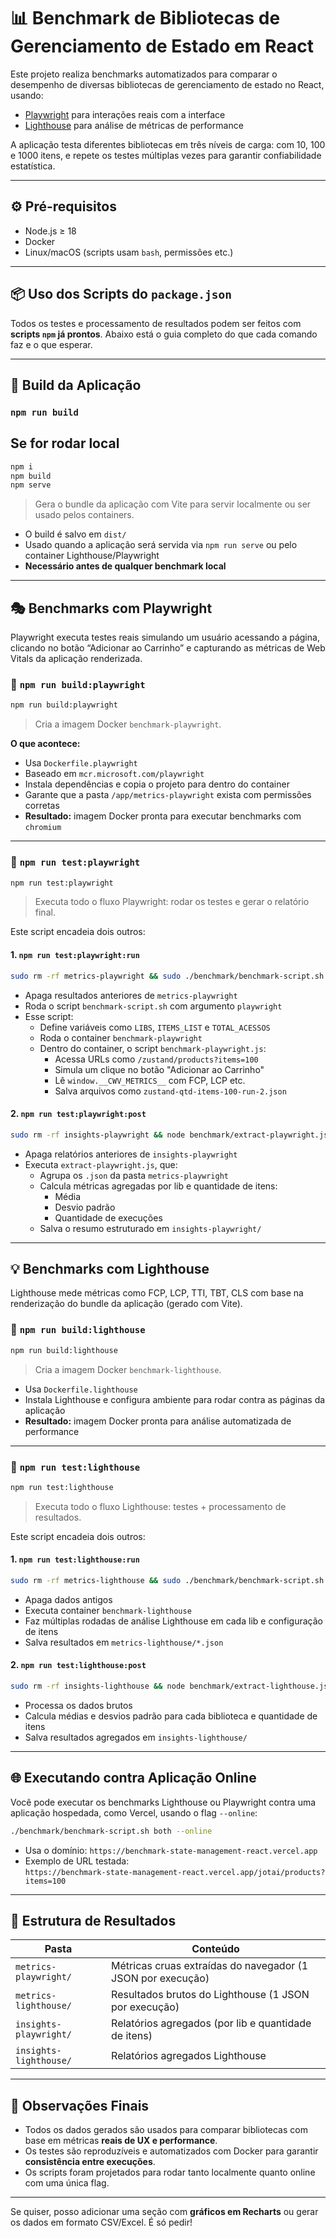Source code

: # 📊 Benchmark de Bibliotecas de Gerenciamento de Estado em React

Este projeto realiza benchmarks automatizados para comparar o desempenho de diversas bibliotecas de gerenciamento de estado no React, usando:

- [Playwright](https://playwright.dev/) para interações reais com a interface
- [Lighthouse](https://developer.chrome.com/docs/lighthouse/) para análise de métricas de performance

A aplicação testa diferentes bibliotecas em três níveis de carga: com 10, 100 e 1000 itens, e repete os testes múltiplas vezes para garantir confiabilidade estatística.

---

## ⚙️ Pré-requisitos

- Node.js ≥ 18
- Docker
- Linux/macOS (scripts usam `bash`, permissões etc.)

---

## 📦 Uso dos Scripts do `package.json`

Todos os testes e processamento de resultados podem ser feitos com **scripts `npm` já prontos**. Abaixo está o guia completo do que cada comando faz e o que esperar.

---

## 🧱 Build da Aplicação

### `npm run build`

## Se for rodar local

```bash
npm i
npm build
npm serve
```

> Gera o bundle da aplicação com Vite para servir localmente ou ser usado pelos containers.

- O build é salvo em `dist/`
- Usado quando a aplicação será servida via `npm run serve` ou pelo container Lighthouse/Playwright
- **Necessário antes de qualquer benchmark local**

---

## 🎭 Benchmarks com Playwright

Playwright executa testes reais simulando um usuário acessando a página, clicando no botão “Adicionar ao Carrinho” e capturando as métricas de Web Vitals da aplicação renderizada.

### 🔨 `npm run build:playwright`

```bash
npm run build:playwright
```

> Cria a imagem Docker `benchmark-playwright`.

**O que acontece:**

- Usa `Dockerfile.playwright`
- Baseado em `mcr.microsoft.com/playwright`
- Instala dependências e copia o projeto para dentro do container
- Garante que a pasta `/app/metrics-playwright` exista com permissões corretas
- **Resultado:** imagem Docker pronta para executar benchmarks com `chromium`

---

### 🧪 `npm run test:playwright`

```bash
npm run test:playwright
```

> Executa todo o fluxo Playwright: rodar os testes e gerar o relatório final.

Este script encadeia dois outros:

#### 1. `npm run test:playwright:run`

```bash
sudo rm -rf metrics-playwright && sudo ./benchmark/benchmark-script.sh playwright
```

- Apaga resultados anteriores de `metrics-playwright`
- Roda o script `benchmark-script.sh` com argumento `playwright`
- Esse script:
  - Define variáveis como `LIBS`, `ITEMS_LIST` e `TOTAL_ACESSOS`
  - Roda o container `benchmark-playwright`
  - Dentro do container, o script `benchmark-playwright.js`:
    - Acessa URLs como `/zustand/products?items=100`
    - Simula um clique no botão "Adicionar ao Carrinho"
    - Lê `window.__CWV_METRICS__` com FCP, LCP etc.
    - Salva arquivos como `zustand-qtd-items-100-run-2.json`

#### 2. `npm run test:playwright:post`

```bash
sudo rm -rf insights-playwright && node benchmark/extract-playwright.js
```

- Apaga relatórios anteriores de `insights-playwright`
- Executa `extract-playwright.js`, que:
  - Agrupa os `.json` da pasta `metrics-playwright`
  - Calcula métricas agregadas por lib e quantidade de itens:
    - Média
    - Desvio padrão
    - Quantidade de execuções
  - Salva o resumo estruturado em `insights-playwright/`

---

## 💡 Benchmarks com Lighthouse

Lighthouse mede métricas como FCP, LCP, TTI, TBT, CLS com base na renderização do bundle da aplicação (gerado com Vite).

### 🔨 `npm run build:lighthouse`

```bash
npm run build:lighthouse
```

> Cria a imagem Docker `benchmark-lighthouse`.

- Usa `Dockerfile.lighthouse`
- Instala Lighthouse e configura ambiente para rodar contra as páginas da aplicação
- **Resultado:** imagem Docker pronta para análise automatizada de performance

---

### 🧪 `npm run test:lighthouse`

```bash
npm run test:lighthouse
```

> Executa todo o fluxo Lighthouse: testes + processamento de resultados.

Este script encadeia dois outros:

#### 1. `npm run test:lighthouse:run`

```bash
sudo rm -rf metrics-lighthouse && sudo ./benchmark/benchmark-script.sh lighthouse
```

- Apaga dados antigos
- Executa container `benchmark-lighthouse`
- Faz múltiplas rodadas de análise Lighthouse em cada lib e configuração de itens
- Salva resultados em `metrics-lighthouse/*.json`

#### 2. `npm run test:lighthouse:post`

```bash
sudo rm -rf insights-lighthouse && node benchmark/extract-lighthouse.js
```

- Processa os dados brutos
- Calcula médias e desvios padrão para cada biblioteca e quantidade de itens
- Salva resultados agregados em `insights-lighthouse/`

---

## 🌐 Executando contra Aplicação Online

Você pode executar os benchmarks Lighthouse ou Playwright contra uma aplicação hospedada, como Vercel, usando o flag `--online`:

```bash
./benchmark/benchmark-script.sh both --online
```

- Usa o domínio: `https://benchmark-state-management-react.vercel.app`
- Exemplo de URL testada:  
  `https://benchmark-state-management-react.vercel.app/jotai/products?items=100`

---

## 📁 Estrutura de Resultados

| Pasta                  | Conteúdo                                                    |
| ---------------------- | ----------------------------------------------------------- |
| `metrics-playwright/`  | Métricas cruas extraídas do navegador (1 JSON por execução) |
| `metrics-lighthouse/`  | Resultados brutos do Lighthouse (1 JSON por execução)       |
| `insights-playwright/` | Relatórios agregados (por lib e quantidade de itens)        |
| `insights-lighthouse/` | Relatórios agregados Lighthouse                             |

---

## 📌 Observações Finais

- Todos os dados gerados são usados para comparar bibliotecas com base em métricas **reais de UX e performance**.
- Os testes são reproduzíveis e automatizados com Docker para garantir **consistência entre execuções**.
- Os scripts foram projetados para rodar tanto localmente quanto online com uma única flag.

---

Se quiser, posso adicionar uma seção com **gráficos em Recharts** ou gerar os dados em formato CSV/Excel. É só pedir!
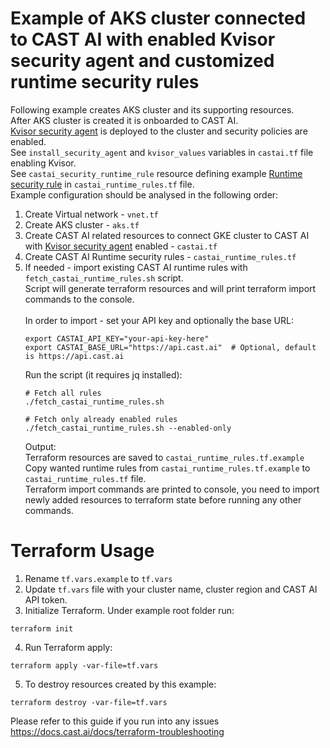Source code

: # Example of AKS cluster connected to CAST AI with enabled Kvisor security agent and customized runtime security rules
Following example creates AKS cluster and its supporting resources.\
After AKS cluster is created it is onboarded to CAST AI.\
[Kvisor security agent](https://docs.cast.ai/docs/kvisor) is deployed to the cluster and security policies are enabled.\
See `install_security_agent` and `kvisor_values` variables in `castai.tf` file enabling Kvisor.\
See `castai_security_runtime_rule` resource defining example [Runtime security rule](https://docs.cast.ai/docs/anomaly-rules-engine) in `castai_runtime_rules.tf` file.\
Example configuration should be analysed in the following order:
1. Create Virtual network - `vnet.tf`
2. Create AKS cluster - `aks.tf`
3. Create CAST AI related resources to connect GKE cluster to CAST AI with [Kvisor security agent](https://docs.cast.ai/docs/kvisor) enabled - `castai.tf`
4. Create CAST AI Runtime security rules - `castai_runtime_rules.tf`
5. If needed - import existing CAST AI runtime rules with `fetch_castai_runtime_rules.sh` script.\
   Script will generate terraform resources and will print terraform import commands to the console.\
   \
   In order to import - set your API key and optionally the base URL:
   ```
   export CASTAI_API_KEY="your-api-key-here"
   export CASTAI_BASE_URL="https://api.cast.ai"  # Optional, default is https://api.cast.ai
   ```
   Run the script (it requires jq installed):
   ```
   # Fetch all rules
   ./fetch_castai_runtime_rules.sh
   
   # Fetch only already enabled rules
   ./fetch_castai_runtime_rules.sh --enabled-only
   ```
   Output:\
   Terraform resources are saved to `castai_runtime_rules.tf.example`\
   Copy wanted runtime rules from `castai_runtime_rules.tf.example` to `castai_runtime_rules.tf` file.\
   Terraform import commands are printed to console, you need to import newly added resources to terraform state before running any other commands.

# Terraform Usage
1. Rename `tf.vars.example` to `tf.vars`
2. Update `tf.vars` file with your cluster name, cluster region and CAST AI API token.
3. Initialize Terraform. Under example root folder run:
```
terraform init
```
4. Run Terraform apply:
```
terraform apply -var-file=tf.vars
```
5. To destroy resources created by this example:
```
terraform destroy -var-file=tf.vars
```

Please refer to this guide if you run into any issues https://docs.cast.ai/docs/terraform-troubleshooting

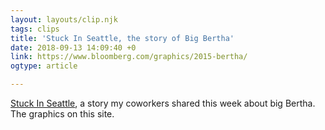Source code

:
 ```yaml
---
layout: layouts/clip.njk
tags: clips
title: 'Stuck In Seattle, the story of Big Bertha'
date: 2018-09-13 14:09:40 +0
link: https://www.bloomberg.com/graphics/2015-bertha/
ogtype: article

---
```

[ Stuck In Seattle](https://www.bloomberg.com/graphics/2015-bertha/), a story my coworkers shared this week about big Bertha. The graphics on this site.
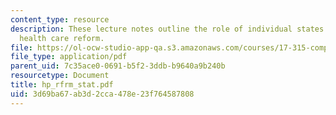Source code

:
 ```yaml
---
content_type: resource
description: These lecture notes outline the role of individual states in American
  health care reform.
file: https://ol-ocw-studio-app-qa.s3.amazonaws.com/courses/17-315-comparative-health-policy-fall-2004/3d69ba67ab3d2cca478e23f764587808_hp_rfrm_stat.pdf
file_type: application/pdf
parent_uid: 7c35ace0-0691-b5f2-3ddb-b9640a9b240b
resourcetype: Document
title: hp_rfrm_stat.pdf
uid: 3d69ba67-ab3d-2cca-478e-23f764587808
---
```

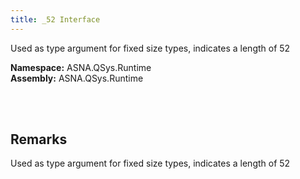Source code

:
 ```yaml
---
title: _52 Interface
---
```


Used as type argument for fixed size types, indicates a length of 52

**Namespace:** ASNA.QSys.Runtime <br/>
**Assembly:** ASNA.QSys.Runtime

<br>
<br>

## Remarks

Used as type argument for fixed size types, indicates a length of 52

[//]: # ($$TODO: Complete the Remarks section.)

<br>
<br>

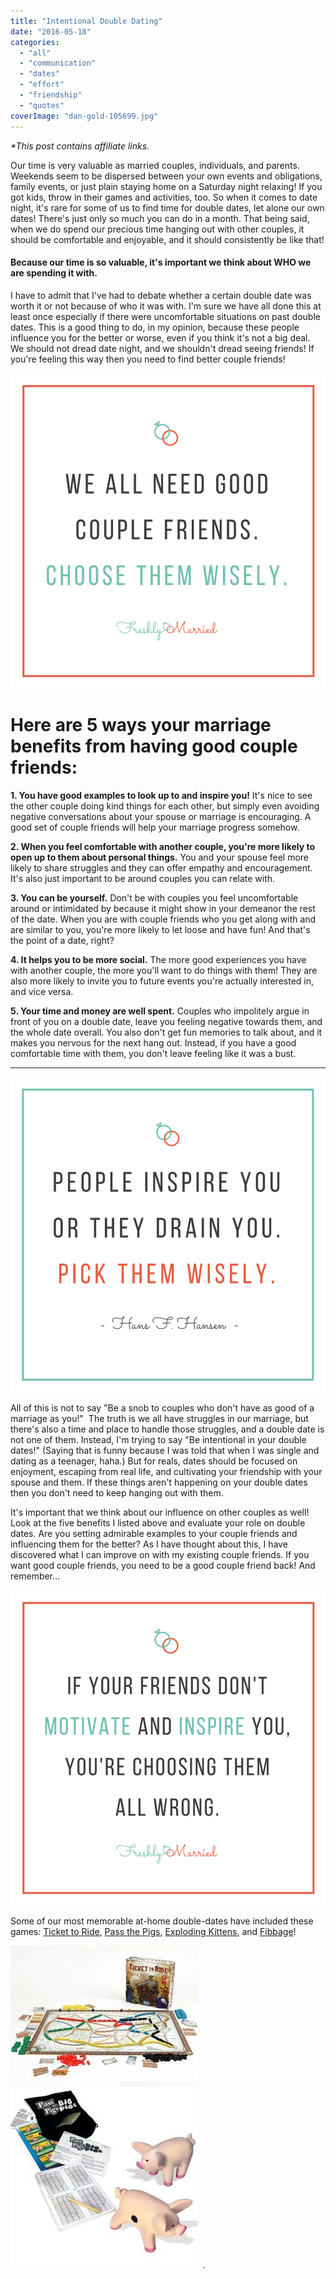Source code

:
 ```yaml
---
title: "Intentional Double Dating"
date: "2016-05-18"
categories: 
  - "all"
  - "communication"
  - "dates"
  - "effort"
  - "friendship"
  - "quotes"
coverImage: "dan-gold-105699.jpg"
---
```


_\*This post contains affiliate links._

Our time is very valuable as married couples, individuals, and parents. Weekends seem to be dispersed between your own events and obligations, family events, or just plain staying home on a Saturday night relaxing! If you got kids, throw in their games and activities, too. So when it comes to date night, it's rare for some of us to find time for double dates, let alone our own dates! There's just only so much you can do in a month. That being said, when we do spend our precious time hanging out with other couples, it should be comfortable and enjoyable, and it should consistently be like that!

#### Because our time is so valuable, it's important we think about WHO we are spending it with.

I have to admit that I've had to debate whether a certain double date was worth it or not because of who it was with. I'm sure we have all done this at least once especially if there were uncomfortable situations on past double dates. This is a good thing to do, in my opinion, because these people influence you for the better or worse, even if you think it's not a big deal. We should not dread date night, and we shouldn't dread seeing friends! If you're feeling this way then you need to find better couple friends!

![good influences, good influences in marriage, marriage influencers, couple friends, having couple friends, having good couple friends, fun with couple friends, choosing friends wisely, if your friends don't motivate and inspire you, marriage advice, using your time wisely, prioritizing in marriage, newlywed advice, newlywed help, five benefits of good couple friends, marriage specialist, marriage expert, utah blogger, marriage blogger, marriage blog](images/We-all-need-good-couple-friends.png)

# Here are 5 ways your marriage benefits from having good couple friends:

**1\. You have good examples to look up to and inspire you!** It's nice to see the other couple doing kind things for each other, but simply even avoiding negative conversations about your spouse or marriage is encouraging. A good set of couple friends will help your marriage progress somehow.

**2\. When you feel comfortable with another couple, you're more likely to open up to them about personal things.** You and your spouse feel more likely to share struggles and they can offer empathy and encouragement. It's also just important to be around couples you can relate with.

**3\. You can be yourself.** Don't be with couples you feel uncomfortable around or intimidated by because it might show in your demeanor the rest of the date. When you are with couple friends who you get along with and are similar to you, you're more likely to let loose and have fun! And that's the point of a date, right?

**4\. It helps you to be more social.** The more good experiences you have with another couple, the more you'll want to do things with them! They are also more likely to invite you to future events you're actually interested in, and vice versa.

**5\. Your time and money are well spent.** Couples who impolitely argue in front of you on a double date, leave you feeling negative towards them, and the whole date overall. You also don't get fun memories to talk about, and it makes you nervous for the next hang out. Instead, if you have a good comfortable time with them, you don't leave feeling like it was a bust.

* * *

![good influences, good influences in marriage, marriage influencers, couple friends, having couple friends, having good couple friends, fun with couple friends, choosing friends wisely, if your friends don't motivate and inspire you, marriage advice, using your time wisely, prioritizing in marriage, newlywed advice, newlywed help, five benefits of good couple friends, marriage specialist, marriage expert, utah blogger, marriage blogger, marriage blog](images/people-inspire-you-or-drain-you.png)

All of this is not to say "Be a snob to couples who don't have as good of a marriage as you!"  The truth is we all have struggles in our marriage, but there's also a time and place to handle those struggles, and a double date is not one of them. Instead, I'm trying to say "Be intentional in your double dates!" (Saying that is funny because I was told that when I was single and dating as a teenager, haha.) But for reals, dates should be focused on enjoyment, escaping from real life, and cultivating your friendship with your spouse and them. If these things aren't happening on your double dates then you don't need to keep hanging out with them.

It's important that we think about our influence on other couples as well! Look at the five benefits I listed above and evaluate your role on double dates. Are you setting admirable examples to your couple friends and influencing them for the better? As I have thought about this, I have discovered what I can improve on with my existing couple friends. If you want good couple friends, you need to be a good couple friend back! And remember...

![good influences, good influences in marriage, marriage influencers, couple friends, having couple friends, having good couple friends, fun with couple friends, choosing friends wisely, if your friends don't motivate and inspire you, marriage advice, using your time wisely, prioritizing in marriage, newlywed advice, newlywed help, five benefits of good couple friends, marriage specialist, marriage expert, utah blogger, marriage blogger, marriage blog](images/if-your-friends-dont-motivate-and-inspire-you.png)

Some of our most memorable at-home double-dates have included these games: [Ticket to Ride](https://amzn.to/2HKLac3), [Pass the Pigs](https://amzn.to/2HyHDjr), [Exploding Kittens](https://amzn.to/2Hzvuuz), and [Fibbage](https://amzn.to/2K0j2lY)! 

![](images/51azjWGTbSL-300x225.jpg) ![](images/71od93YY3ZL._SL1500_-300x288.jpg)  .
----------------------------------------
Problem to solve:
The entries above hold a line with "Este projeto realiza" and a later line with "## 📦 Uso dos". Write out exactly those lines and all lines between, nothing more.

Result:
Este projeto realiza benchmarks automatizados para comparar o desempenho de diversas bibliotecas de gerenciamento de estado no React, usando:

- [Playwright](https://playwright.dev/) para interações reais com a interface
- [Lighthouse](https://developer.chrome.com/docs/lighthouse/) para análise de métricas de performance

A aplicação testa diferentes bibliotecas em três níveis de carga: com 10, 100 e 1000 itens, e repete os testes múltiplas vezes para garantir confiabilidade estatística.

---

## ⚙️ Pré-requisitos

- Node.js ≥ 18
- Docker
- Linux/macOS (scripts usam `bash`, permissões etc.)

---

## 📦 Uso dos Scripts do `package.json`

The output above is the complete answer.